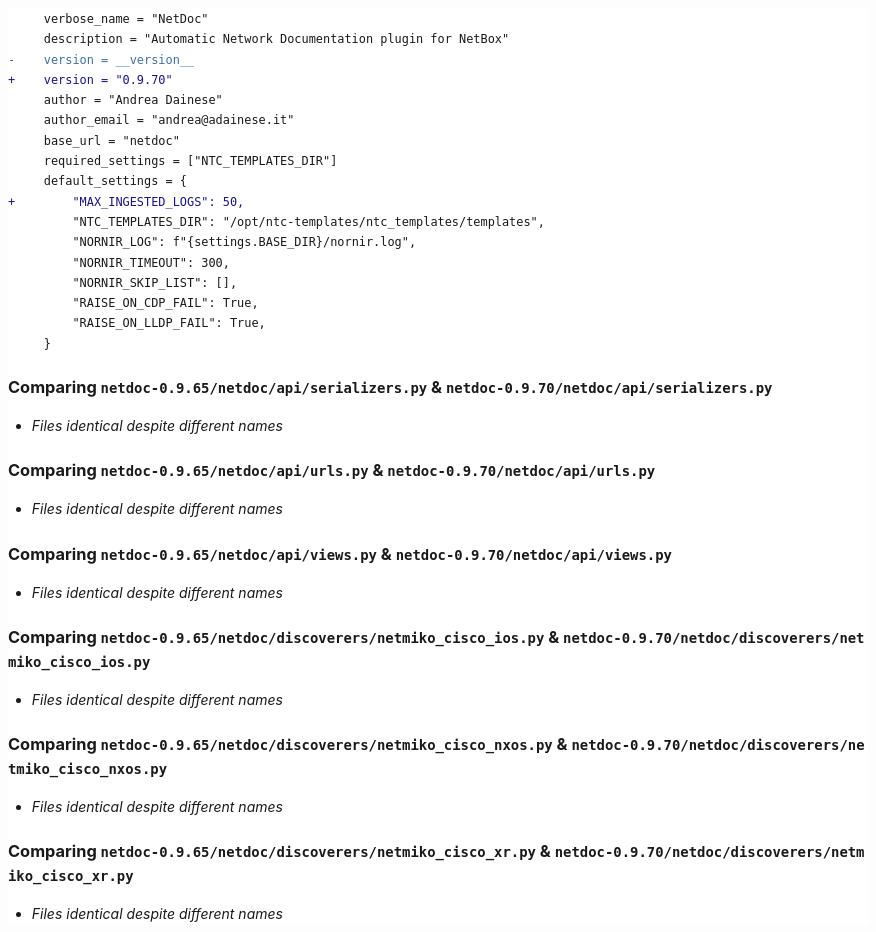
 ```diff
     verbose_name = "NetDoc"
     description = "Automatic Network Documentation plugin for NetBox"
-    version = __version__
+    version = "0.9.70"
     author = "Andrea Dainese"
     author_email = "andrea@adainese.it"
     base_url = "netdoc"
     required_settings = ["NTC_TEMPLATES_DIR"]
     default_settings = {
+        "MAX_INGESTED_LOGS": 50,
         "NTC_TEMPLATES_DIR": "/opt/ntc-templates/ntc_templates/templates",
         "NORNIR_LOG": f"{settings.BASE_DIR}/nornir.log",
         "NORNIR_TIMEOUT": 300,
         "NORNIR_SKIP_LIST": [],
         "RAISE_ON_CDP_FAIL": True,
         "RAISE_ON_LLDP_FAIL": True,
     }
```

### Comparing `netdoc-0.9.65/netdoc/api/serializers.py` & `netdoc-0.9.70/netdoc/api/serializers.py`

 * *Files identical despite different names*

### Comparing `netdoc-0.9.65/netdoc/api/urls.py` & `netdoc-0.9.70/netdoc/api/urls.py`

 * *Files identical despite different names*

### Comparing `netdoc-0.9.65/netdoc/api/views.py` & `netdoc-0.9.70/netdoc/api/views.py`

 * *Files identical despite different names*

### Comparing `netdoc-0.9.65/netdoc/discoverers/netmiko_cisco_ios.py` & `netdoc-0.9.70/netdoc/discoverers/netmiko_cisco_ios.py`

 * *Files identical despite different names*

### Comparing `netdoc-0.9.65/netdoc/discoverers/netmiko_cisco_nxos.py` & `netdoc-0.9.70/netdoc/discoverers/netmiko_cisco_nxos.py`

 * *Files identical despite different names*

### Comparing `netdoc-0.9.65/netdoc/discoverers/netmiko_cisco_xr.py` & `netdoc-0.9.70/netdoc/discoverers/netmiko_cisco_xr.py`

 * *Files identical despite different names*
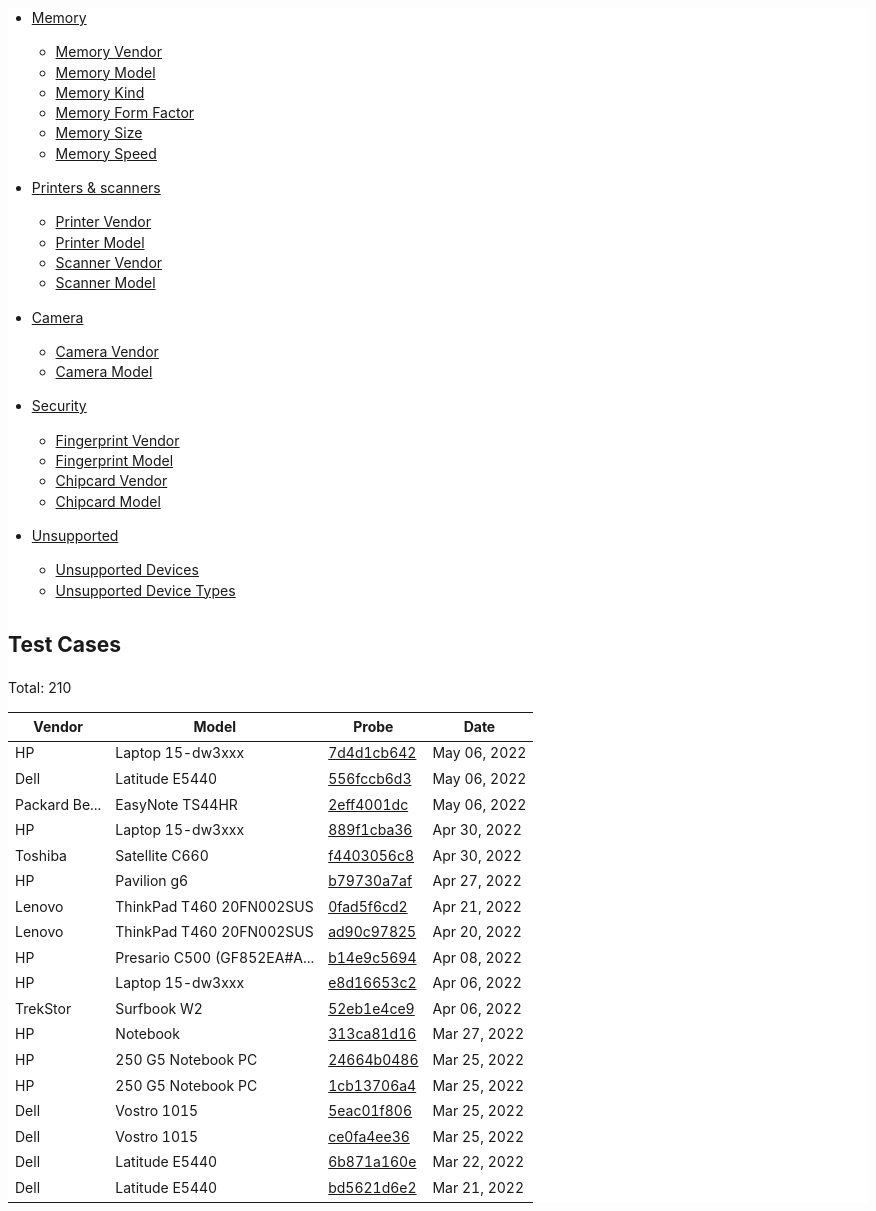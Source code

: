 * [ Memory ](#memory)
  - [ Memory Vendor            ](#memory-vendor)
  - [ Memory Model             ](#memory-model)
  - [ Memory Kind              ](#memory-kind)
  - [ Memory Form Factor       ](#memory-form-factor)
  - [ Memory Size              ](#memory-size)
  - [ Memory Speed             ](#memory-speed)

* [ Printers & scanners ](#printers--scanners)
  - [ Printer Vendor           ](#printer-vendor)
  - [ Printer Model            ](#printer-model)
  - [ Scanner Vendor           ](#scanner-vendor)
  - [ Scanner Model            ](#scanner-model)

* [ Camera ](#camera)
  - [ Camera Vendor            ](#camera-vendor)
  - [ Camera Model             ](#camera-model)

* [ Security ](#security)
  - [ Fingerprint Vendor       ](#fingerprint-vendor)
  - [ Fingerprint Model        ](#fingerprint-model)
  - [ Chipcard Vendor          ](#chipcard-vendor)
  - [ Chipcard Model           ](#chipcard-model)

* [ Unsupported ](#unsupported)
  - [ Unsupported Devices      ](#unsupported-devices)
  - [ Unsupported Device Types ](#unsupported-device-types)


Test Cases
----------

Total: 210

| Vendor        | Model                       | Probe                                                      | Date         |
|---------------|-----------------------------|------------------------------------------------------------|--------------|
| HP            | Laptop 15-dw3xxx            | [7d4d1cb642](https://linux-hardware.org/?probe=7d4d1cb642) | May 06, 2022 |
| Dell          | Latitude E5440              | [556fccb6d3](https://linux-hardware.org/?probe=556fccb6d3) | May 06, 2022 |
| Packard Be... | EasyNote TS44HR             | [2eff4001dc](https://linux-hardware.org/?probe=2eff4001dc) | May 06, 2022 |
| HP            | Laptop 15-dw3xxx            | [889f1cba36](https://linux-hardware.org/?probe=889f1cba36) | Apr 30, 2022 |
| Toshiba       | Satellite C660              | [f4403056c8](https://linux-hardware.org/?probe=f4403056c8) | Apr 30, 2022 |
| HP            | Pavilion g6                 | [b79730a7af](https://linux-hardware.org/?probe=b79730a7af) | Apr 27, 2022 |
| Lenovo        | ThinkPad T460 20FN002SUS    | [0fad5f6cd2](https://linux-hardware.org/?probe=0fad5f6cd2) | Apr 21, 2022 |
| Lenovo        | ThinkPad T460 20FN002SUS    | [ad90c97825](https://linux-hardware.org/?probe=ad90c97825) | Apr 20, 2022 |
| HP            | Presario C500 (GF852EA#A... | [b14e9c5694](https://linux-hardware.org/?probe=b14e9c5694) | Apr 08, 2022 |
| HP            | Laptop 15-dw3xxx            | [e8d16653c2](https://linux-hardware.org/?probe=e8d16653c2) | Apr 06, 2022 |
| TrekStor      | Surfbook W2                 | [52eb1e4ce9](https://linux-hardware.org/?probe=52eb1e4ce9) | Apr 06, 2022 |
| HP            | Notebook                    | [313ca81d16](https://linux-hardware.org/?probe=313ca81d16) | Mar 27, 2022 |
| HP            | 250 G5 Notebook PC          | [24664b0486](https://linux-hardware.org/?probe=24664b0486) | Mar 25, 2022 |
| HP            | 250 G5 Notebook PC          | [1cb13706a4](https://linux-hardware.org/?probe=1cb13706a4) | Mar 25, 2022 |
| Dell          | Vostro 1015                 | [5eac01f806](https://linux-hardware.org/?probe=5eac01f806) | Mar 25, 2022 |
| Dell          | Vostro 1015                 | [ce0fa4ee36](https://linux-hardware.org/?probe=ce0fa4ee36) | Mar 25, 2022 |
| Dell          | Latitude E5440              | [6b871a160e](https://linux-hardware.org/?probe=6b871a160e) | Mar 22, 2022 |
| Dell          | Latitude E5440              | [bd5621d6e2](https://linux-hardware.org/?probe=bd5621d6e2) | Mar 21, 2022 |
=====
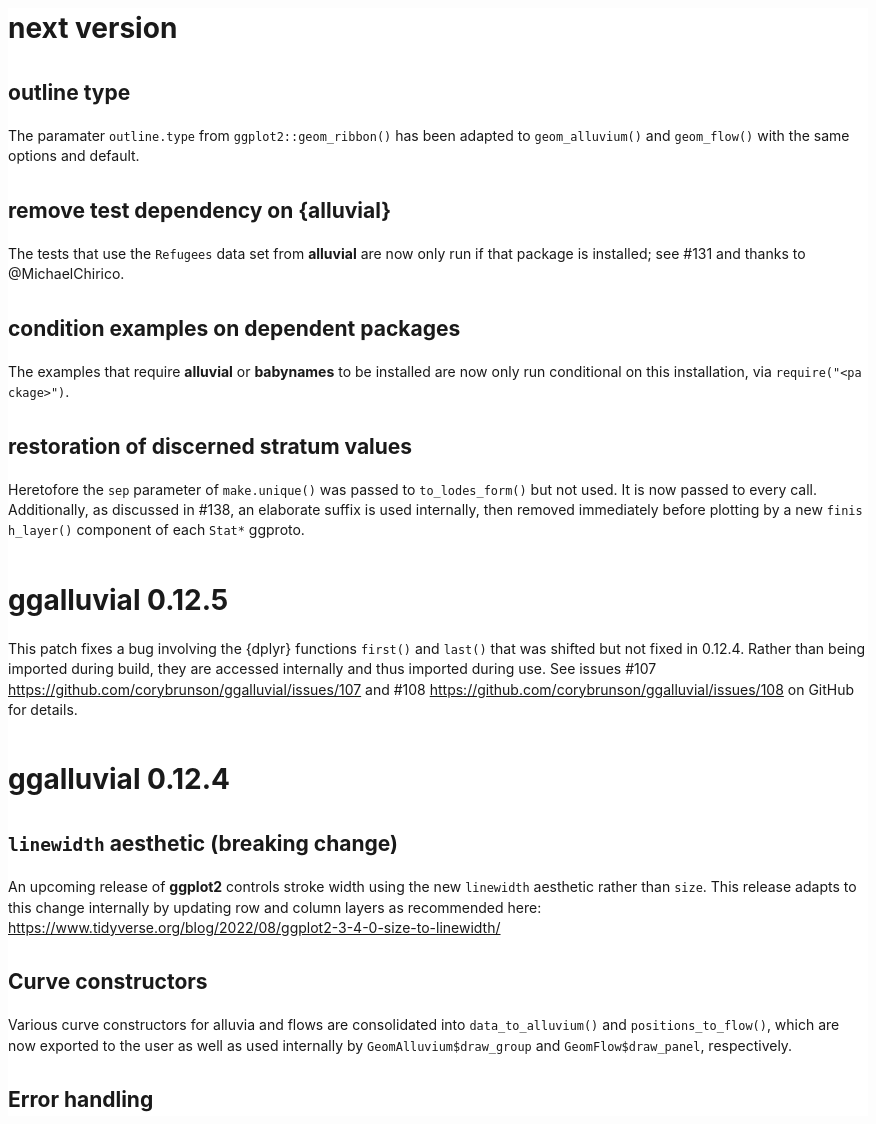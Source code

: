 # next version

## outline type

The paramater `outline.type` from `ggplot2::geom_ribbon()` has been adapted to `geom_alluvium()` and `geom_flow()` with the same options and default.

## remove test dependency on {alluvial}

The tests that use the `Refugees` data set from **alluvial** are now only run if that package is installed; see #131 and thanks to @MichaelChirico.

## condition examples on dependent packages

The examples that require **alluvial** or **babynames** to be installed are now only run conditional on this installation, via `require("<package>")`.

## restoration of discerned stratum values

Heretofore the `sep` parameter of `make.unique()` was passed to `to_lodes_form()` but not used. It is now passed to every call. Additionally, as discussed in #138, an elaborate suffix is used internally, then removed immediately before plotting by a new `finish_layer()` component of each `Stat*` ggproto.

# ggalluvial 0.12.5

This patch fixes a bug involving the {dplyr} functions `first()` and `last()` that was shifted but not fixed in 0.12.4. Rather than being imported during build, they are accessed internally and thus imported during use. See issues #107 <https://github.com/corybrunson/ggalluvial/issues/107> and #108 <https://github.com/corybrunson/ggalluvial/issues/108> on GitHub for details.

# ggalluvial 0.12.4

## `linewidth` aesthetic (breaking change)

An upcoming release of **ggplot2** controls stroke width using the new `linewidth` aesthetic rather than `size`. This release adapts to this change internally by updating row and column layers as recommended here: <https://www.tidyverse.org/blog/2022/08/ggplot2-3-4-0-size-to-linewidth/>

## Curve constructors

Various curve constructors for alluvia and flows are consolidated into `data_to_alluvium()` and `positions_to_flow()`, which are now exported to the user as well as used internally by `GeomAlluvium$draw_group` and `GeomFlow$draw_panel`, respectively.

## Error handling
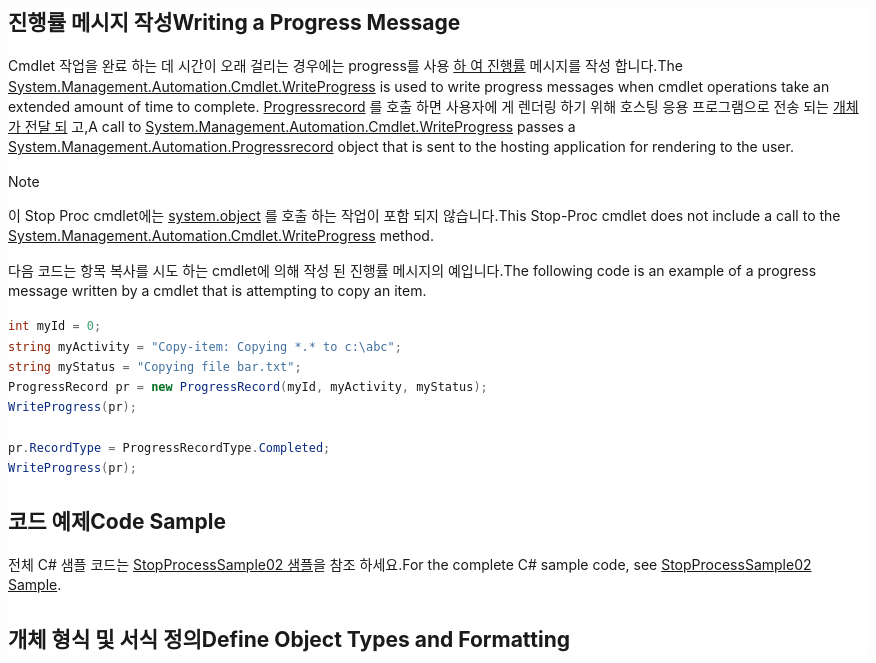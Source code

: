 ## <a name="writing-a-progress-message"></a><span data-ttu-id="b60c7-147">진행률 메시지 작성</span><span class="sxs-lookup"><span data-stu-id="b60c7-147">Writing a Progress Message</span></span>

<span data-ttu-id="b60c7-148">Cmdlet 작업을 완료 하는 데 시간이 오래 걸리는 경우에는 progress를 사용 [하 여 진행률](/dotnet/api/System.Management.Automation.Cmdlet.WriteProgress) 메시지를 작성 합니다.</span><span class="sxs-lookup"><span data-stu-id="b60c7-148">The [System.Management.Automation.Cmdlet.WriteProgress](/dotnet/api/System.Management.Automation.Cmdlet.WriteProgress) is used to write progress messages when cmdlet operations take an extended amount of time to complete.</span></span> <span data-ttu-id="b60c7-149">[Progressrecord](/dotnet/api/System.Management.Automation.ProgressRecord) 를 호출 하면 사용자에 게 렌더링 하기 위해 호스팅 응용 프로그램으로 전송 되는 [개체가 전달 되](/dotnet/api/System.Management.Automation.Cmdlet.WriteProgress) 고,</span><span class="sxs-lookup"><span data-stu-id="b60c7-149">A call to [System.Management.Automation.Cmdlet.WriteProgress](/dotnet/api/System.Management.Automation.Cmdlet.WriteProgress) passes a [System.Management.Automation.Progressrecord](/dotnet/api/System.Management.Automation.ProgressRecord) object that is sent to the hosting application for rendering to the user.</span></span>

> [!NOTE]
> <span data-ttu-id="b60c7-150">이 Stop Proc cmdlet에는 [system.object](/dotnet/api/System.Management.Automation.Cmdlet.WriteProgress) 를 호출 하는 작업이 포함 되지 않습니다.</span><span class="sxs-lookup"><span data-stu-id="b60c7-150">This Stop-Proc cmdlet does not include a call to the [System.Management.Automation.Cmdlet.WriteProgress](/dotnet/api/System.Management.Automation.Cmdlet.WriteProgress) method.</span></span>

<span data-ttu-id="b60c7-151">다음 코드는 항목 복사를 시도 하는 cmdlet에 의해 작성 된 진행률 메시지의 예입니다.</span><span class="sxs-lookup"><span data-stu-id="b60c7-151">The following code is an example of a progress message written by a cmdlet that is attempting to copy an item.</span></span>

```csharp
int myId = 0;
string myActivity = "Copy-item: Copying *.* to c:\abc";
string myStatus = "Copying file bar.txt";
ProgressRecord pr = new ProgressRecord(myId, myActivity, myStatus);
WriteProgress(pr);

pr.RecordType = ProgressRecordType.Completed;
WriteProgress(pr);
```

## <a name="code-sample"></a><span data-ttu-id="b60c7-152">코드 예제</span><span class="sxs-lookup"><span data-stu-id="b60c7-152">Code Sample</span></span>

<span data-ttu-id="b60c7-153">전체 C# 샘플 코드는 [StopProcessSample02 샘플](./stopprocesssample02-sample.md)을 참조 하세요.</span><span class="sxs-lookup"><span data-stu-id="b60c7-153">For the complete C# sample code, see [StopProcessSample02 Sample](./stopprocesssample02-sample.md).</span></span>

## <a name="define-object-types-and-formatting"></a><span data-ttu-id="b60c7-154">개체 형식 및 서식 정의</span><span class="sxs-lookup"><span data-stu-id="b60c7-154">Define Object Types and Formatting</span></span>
=====
### Requirement
Only one stretch of the entries above is needed: the lines from the one containing "## Curve constructors" through the one containing "a Progress Message</span></span>". Copy it exactly, without the pictures.

### Task output
## Curve constructors

Various curve constructors for alluvia and flows are consolidated into `data_to_alluvium()` and `positions_to_flow()`, which are now exported to the user as well as used internally by `GeomAlluvium$draw_group` and `GeomFlow$draw_panel`, respectively.

## Error handling
Source code

: ## <a name="writing-a-progress-message"></a><span data-ttu-id="b60c7-147">진행률 메시지 작성</span><span class="sxs-lookup"><span data-stu-id="b60c7-147">Writing a Progress Message</span></span>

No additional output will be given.